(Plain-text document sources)
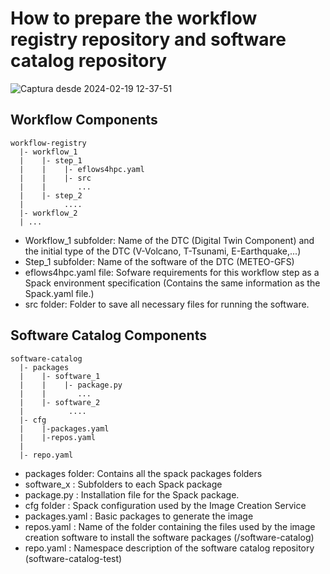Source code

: # How to prepare the workflow registry repository and software catalog repository

![Captura desde 2024-02-19 12-37-51](https://github.com/EvaHdez97/Image-creation-tutorial/assets/158464827/8377b287-5d93-4016-ac96-a8ea8b023648)

## Workflow Components
```
workflow-registry
  |- workflow_1
  |    |- step_1
  |    |    |- eflows4hpc.yaml               
  |    |    |- src                     
  |    |       ...
  |    |- step_2
  |         ....
  |- workflow_2                                
  |	...
```
- Workflow_1 subfolder: Name of the DTC (Digital Twin Component) and the initial type of the DTC (V-Volcano, T-Tsunami, E-Earthquake,...)
- Step_1 subfolder: Name of the software of the DTC (METEO-GFS)
- eflows4hpc.yaml file: Sofware requirements for this workflow step as a Spack environment specification (Contains the same information as the Spack.yaml file.)
- src folder: Folder to save all necessary files for running the software.

## Software Catalog Components
```
software-catalog
  |- packages
  |    |- software_1     
  |    |    |- package.py		
  |    |       ...
  |    |- software_2    
  |          ....
  |- cfg				
  |    |-packages.yaml  
  |    |-repos.yaml     
  |    
  |- repo.yaml				
```
- packages folder: Contains all the spack packages folders
- software_x : Subfolders to each Spack package
- package.py : Installation file for the Spack package.
- cfg folder : Spack configuration used by the Image Creation Service
- packages.yaml : Basic packages to generate the image
- repos.yaml : Name of the folder containing the files used by the image creation software to install the software packages (/software-catalog)
- repo.yaml : Namespace description of the software catalog repository  (software-catalog-test)
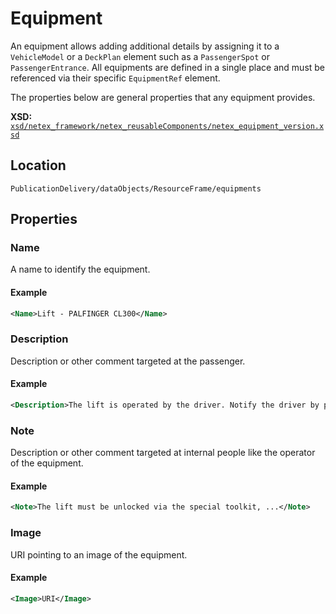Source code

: # Equipment

An equipment allows adding additional details by assigning it to a `VehicleModel` or a `DeckPlan` element such as a `PassengerSpot` or `PassengerEntrance`. All equipments are defined in a single place and must be referenced via their specific `EquipmentRef` element.

The properties below are general properties that any equipment provides.

**XSD:** [`xsd/netex_framework/netex_reusableComponents/netex_equipment_version.xsd`](https://github.com/NeTEx-CEN/NeTEx/blob/next/xsd/netex_framework/netex_reusableComponents/netex_equipment_version.xsd#L103)

## Location
```
PublicationDelivery/dataObjects/ResourceFrame/equipments
```

## Properties

### Name

A name to identify the equipment.

#### Example

```xml
<Name>Lift - PALFINGER CL300</Name>
```

### Description

Description or other comment targeted at the passenger.

#### Example

```xml
<Description>The lift is operated by the driver. Notify the driver by pushing the green button.</Description>
```

### Note

Description or other comment targeted at internal people like the operator of the equipment.

#### Example

```xml
<Note>The lift must be unlocked via the special toolkit, ...</Note>
```

### Image

URI pointing to an image of the equipment.

#### Example

```xml
<Image>URI</Image>
```
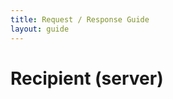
 ```yaml
---
title: Request / Response Guide
layout: guide
---
```

<script src="{{ site.baseurl }}/assets/js/guide-request-response.js"></script>
<script>shuttle.guideData.selectedItemName = 'guide-request-response-3'</script>
# Recipient (server)
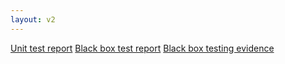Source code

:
 ```yaml
---
layout: v2
---
```


[Unit test report](./test/)
[Black box test report](../pdfs/BlackBoxTests.pdf)
[Black box testing evidence](https://drive.google.com/drive/u/1/folders/1dxT1MbrVHkXZ6CBkQgcMcMzQl8yhtvif)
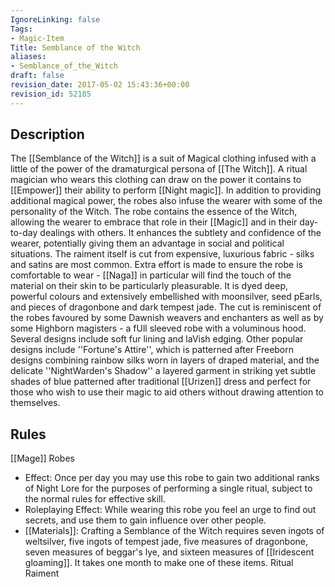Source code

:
 ```yaml
---
IgnoreLinking: false
Tags:
- Magic-Item
Title: Semblance of the Witch
aliases:
- Semblance_of_the_Witch
draft: false
revision_date: 2017-05-02 15:43:36+00:00
revision_id: 52185
---
```


## Description
The [[Semblance of the Witch]] is a suit of Magical clothing infused with a little of the power of the dramaturgical persona of [[The Witch]]. A ritual magician who wears this clothing can draw on the power it contains to [[Empower]] their ability to perform [[Night magic]]. In addition to providing additional magical power, the robes also infuse the wearer with some of the personality of the Witch.
The robe contains the essence of the Witch, allowing the wearer to embrace that role in their [[Magic]] and in their day-to-day dealings with others. It enhances the subtlety and confidence of the wearer, potentially giving them an advantage in social and political situations.
The raiment itself is cut from expensive, luxurious fabric - silks and satins are most common. Extra effort is made to ensure the robe is comfortable to wear - [[Naga]] in particular will find the touch of the material on their skin to be particularly pleasurable. It is dyed deep, powerful colours and extensively embellished with moonsilver, seed pEarls, and pieces of dragonbone and dark tempest jade. The cut is reminiscent of the robes favoured by some Dawnish weavers and enchanters as well as by some Highborn magisters - a fUll sleeved robe with a voluminous hood. Several designs include soft fur lining and laVish edging.
Other popular designs include ''Fortune's Attire'', which is patterned after Freeborn designs combining rainbow silks worn in layers of draped material, and the delicate ''NightWarden's Shadow'' a layered garment in striking yet subtle shades of blue patterned after traditional [[Urizen]] dress and perfect for those who wish to use their magic to aid others without drawing attention to themselves.
## Rules
[[Mage]] Robes
* Effect: Once per day you may use this robe to gain two additional ranks of Night Lore for the purposes of performing a single ritual, subject to the normal rules for effective skill.
* Roleplaying Effect: While wearing this robe you feel an urge to find out secrets, and use them to gain influence over other people.
* [[Materials]]: Crafting a Semblance of the Witch requires seven ingots of weltsilver, five ingots of tempest jade, five measures of dragonbone, seven measures of beggar's lye, and sixteen measures of [[Iridescent gloaming]]. It takes one month to make one of these items.
Ritual Raiment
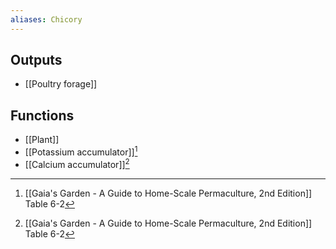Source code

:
 ```yaml
---
aliases: Chicory
---
```

## Outputs
- [[Poultry forage]]

## Functions
- [[Plant]]
- [[Potassium accumulator]][^1]
- [[Calcium accumulator]][^1]

[^1]: [[Gaia's Garden - A Guide to Home-Scale Permaculture, 2nd Edition]] Table 6-2
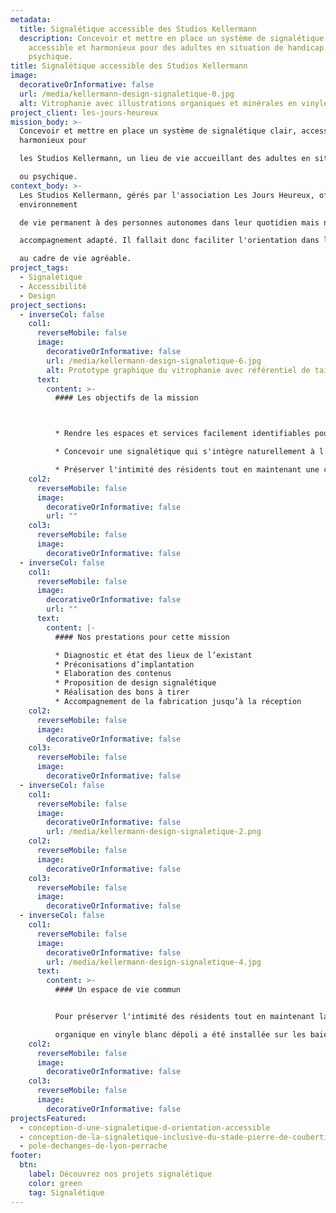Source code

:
 ```yaml
---
metadata:
  title: Signalétique accessible des Studios Kellermann
  description: Concevoir et mettre en place un système de signalétique clair,
    accessible et harmonieux pour des adultes en situation de handicap mental ou
    psychique.
title: Signalétique accessible des Studios Kellermann
image:
  decorativeOrInformative: false
  url: /media/kellermann-design-signaletique-0.jpg
  alt: Vitrophanie avec illustrations organiques et minérales en vinyle blanc
project_client: les-jours-heureux
mission_body: >-
  Concevoir et mettre en place un système de signalétique clair, accessible et
  harmonieux pour

  les Studios Kellermann, un lieu de vie accueillant des adultes en situation de handicap mental

  ou psychique.
context_body: >-
  Les Studios Kellermann, gérés par l'association Les Jours Heureux, offrent un
  environnement

  de vie permanent à des personnes autonomes dans leur quotidien mais nécessitant un

  accompagnement adapté. Il fallait donc faciliter l'orientation dans l’établissement et contribuer

  au cadre de vie agréable.
project_tags:
  - Signalétique
  - Accessibilité
  - Design
project_sections:
  - inverseCol: false
    col1:
      reverseMobile: false
      image:
        decorativeOrInformative: false
        url: /media/kellermann-design-signaletique-6.jpg
        alt: Prototype graphique du vitrophanie avec référentiel de taille
      text:
        content: >-
          #### Les objectifs de la mission



          * Rendre les espaces et services facilement identifiables pour les résidents.

          * Concevoir une signalétique qui s'intègre naturellement à l'environnement de vie, en évitant tout aspect intrusif ou institutionnel.

          * Préserver l'intimité des résidents tout en maintenant une certaine ouverture sur l'extérieur.
    col2:
      reverseMobile: false
      image:
        decorativeOrInformative: false
        url: ""
    col3:
      reverseMobile: false
      image:
        decorativeOrInformative: false
  - inverseCol: false
    col1:
      reverseMobile: false
      image:
        decorativeOrInformative: false
        url: ""
      text:
        content: |-
          #### Nos prestations pour cette mission

          * Diagnostic et état des lieux de l’existant
          * Préconisations d’implantation
          * Elaboration des contenus  
          * Proposition de design signalétique
          * Réalisation des bons à tirer
          * Accompagnement de la fabrication jusqu’à la réception
    col2:
      reverseMobile: false
      image:
        decorativeOrInformative: false
    col3:
      reverseMobile: false
      image:
        decorativeOrInformative: false
  - inverseCol: false
    col1:
      reverseMobile: false
      image:
        decorativeOrInformative: false
        url: /media/kellermann-design-signaletique-2.png
    col2:
      reverseMobile: false
      image:
        decorativeOrInformative: false
    col3:
      reverseMobile: false
      image:
        decorativeOrInformative: false
  - inverseCol: false
    col1:
      reverseMobile: false
      image:
        decorativeOrInformative: false
        url: /media/kellermann-design-signaletique-4.jpg
      text:
        content: >-
          #### Un espace de vie commun


          Pour préserver l'intimité des résidents tout en maintenant la luminosité, une vitrophanie

          organique en vinyle blanc dépoli a été installée sur les baies vitrées sur plus de 20 m linéaire, créant ainsi un filtre visuel discret et élégant.
    col2:
      reverseMobile: false
      image:
        decorativeOrInformative: false
    col3:
      reverseMobile: false
      image:
        decorativeOrInformative: false
projectsFeatured:
  - conception-d-une-signaletique-d-orientation-accessible
  - conception-de-la-signaletique-inclusive-du-stade-pierre-de-coubertin
  - pole-dechanges-de-lyon-perrache
footer:
  btn:
    label: Découvrez nos projets signalétique
    color: green
    tag: Signalétique
---
```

• **REQUIRED ACTION**
Show every line from the entries above in which the word "intimité" appears.

• **EXPECTED ANSWER**
          * Préserver l'intimité des résidents tout en maintenant une certaine ouverture sur l'extérieur.
          Pour préserver l'intimité des résidents tout en maintenant la luminosité, une vitrophanie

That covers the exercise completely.